• [WORK TO BE COMPLETED]:
In the listing below, the line containing "In Haskell, we" marks the end; copy exactly every line from the first through that one.

── INFORMATION SHOWN

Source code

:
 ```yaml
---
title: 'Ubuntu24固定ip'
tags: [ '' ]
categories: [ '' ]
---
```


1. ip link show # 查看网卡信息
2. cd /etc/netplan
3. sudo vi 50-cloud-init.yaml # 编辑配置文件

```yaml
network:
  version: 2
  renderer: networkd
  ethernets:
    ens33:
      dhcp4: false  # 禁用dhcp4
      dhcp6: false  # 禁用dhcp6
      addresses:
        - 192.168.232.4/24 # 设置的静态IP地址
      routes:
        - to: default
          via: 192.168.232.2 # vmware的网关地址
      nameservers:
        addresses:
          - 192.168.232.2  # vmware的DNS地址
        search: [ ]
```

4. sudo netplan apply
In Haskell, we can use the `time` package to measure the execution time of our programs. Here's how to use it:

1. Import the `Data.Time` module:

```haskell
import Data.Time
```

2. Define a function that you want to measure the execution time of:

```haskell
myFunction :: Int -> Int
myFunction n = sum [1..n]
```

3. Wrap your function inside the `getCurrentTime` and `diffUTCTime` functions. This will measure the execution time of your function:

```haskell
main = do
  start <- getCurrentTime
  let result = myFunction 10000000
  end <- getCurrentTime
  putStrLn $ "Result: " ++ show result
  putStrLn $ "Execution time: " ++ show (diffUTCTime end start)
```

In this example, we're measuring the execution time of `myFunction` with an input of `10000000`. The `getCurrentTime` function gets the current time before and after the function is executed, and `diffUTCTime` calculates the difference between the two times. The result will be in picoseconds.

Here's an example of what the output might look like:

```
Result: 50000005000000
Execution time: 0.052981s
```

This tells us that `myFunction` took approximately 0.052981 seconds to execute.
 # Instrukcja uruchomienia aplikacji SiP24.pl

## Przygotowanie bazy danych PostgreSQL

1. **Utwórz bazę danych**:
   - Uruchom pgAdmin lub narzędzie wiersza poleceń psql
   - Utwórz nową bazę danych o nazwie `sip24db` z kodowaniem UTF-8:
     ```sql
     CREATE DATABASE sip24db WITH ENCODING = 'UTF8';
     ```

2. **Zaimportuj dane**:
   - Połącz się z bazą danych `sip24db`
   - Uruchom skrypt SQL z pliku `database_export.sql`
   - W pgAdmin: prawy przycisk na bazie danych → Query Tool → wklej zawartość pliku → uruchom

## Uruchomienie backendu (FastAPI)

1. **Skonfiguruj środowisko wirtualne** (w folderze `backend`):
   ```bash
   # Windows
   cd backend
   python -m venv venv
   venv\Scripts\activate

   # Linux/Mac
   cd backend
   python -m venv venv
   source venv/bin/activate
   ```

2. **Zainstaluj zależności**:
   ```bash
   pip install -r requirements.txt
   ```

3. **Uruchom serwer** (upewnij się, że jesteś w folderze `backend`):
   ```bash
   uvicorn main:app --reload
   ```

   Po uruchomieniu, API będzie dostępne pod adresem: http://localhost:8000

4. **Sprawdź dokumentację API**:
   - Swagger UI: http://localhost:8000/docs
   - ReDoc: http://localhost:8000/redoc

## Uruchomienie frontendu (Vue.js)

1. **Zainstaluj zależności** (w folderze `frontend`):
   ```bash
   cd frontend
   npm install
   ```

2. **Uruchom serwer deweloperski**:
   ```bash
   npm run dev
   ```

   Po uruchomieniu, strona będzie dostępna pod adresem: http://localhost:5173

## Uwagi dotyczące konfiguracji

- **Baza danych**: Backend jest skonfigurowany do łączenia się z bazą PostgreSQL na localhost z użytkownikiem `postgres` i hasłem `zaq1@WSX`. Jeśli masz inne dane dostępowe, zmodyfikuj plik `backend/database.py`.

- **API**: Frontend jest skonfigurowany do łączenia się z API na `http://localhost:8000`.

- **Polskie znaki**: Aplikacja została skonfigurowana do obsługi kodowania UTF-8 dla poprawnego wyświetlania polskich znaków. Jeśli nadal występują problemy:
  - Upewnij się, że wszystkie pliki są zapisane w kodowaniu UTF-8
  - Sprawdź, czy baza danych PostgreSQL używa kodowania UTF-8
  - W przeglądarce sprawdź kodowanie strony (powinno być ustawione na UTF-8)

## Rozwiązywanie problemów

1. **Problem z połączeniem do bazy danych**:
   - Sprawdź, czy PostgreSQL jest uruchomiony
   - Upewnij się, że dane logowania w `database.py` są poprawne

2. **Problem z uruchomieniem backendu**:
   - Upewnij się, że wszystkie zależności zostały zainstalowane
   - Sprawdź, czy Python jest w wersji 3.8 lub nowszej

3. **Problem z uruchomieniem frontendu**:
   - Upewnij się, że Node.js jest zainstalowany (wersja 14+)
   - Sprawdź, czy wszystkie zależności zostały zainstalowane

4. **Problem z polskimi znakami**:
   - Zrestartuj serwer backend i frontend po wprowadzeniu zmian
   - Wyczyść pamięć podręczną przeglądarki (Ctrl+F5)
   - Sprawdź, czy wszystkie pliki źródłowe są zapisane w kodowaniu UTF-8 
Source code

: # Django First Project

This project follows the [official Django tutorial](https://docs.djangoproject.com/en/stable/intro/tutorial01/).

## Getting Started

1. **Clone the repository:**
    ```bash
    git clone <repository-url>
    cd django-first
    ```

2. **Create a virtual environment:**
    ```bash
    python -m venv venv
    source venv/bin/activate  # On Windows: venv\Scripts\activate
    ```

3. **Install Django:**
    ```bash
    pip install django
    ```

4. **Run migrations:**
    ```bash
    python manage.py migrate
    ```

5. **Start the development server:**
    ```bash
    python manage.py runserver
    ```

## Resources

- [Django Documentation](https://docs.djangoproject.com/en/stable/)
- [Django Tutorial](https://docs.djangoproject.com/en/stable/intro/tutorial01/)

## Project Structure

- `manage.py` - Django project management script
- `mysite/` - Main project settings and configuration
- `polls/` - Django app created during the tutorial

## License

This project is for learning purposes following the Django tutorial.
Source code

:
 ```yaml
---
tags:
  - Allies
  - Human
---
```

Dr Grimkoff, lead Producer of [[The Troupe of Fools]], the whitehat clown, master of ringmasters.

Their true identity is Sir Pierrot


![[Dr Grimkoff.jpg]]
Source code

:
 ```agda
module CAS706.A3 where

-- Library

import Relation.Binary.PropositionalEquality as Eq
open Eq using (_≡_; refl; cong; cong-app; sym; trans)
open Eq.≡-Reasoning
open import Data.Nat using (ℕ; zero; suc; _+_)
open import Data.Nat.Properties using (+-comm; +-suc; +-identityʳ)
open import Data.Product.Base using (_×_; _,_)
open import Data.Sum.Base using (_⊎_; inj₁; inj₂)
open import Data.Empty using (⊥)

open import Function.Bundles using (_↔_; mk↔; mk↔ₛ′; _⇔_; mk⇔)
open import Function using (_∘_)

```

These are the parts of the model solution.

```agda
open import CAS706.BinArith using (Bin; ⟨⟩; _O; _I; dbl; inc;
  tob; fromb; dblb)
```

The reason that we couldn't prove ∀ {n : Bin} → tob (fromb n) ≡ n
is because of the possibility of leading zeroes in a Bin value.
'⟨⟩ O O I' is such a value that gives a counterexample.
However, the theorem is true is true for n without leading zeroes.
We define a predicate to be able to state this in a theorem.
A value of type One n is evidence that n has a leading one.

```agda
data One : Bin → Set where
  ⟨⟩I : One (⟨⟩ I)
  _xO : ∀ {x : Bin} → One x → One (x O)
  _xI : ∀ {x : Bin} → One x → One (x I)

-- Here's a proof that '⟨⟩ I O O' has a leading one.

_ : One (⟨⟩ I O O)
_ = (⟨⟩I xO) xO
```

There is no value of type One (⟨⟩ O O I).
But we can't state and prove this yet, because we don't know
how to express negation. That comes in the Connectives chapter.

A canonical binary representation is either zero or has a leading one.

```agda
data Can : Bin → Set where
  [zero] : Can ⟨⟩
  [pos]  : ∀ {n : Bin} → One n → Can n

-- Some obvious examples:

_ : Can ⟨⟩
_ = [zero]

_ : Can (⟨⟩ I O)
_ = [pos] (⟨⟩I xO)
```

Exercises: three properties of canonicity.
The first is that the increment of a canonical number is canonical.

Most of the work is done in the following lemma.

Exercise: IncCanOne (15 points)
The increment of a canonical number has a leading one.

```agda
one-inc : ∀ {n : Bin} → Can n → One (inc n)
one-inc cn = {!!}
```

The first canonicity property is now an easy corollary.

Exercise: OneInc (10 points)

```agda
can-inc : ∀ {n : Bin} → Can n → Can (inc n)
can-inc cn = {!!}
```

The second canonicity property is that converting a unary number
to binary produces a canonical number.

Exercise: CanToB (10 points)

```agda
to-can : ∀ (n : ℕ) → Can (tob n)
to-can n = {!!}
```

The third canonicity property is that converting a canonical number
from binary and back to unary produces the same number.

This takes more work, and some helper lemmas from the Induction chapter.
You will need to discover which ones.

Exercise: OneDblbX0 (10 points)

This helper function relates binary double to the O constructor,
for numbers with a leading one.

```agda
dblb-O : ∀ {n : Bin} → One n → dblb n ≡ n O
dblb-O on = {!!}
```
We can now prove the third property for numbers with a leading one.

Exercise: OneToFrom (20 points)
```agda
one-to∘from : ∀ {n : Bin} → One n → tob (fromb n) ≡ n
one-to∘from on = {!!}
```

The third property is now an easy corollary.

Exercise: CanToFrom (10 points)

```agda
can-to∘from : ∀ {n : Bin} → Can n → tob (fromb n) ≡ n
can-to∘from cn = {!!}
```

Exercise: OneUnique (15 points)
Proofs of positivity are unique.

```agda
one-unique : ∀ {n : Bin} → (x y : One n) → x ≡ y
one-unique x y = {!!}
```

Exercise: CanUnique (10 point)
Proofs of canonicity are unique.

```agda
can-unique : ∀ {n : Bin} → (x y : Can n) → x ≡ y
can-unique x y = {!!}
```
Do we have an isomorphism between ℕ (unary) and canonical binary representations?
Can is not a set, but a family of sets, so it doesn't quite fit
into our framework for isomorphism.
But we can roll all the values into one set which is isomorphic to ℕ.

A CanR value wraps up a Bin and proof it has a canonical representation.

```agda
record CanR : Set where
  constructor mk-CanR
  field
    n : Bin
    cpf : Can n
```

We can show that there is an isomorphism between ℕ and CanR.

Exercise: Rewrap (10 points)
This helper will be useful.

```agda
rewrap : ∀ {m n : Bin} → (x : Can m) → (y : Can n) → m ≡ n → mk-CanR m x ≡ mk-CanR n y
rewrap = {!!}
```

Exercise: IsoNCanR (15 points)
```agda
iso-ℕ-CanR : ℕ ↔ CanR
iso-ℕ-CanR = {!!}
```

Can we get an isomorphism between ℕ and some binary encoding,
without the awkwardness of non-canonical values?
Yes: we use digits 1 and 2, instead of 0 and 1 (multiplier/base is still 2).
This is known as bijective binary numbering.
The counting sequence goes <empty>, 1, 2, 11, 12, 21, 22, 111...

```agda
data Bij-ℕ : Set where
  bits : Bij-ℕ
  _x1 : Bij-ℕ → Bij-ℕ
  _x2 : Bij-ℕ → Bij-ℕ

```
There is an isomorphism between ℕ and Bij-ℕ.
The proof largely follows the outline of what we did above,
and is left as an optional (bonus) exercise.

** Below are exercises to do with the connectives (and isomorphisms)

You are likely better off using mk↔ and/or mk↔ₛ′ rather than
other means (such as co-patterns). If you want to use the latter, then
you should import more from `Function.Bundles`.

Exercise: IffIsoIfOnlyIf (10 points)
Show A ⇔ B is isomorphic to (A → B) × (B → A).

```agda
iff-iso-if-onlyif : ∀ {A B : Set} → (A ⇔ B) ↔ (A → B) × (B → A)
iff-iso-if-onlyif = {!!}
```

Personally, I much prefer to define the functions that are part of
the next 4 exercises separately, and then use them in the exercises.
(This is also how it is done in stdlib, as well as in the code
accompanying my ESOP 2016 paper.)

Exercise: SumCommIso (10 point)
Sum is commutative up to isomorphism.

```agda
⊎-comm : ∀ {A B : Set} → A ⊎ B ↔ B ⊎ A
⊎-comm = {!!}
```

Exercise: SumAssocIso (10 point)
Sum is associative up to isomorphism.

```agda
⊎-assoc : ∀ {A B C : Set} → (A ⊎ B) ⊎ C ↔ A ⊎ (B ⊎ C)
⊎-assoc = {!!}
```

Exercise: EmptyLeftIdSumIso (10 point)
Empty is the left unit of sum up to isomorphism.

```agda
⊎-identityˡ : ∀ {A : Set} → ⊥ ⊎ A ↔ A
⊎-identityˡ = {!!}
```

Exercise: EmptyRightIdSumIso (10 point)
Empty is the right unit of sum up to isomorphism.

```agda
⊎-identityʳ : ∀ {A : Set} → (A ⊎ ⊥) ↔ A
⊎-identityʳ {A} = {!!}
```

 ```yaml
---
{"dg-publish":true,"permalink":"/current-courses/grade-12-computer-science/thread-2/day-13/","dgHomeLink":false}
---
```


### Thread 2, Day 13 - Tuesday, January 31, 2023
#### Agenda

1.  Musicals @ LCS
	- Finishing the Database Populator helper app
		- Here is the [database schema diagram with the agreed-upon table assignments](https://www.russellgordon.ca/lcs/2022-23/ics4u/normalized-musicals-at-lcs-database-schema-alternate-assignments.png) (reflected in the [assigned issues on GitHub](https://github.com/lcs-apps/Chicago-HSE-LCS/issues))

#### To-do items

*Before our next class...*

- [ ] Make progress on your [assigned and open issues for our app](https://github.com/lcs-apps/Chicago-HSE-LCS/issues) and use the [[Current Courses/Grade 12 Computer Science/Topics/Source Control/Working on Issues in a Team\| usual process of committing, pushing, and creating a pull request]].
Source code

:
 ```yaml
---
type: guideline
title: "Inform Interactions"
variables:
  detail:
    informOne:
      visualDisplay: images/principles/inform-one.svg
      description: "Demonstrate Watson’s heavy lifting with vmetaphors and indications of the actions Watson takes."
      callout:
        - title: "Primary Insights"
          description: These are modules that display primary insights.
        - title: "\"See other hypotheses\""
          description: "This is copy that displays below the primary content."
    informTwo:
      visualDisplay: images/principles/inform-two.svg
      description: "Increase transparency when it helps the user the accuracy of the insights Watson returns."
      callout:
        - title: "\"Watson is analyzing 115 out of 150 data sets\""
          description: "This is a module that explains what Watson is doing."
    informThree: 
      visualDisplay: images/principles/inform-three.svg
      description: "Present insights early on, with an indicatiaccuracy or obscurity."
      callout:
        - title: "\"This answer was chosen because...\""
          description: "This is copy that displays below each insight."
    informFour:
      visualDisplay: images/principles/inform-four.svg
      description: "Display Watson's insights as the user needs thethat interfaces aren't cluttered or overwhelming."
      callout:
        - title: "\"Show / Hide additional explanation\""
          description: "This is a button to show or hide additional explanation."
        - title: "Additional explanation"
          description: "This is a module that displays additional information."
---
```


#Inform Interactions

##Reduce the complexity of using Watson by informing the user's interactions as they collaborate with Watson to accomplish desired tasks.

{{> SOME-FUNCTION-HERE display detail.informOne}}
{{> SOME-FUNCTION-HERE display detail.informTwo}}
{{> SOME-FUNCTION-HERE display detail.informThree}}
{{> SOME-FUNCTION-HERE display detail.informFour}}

────

• [ANSWER TO THIS EXERCISE]:
Source code

:
 ```yaml
---
title: 'Ubuntu24固定ip'
tags: [ '' ]
categories: [ '' ]
---
```


1. ip link show # 查看网卡信息
2. cd /etc/netplan
3. sudo vi 50-cloud-init.yaml # 编辑配置文件

```yaml
network:
  version: 2
  renderer: networkd
  ethernets:
    ens33:
      dhcp4: false  # 禁用dhcp4
      dhcp6: false  # 禁用dhcp6
      addresses:
        - 192.168.232.4/24 # 设置的静态IP地址
      routes:
        - to: default
          via: 192.168.232.2 # vmware的网关地址
      nameservers:
        addresses:
          - 192.168.232.2  # vmware的DNS地址
        search: [ ]
```

4. sudo netplan apply
In Haskell, we can use the `time` package to measure the execution time of our programs. Here's how to use it:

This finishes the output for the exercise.